Franklin is one of over 1,000 elite athletes on UK Sport’s National Lottery-funded World Class Programme, allowing her to train full time, have access to the world’s best coaches and benefit from pioneering medical support – this is vital for her pathway to the Paris 2024 Games.

When she is not paddling, the 29-year-old enjoys winding down with a spot of baking.

But the Berkshire star won’t be found on Celebrity Bake Off ahead of next year’s Games.

“It would be cool to do, maybe if I do well in Paris we’ll talk about it then,” she said.

“I can’t bake loads as I eat it all, which isn’t conducive to being an athlete.

“Cupcakes and cookies are quite versatile and you can play around with flavours a lot more.”

With the Paris 2024 Olympics only one year away, the Games are set to inspire people and communities all across the country. Franklin hopes that by sharing her story it will give others motivation to get involved into sport.

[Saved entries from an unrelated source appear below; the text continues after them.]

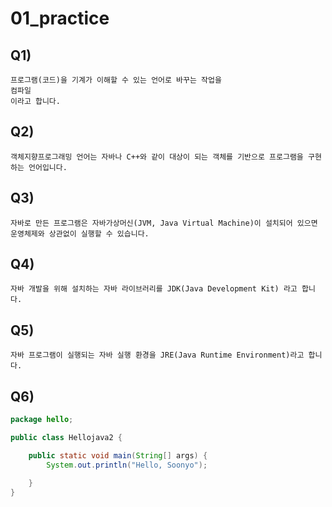 # 01_practice



## Q1)

```
프로그램(코드)을 기계가 이해할 수 있는 언어로 바꾸는 작업을
컴파일 
이라고 합니다.
```



## Q2)

```
객체지향프로그래밍 언어는 자바나 C++와 같이 대상이 되는 객체를 기반으로 프로그램을 구현하는 언어입니다.
```



## Q3)

```
자바로 만든 프로그램은 자바가상머신(JVM, Java Virtual Machine)이 설치되어 있으면 운영체제와 상관없이 실행할 수 있습니다.
```



## Q4)

```
자바 개발을 위해 설치하는 자바 라이브러리를 JDK(Java Development Kit) 라고 합니다.
```



## Q5)

```
자바 프로그램이 실행되는 자바 실행 환경을 JRE(Java Runtime Environment)라고 합니다.
```



## Q6)

```java
package hello;

public class Hellojava2 {

	public static void main(String[] args) {
		System.out.println("Hello, Soonyo");
		
	}
}

```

Franklin claimed European silver last year in kayak cross, an exciting combination of all white-water disciplines with an initial time trial stage, followed by head-to-head contact-permitted racing, that will make its Olympic debut next summer.

She said: “Of the racing I did last year, there were times where it was beneficial to not be leading off the start and you can hold back to attack at different times.

“It’s easy to train for a time trial and work out how to be quicker.

“But, how to make certain decisions and decide where in the ramp is better, what ups are better to do, all of that is a whole tactical side of the sport we don’t have ordinarily."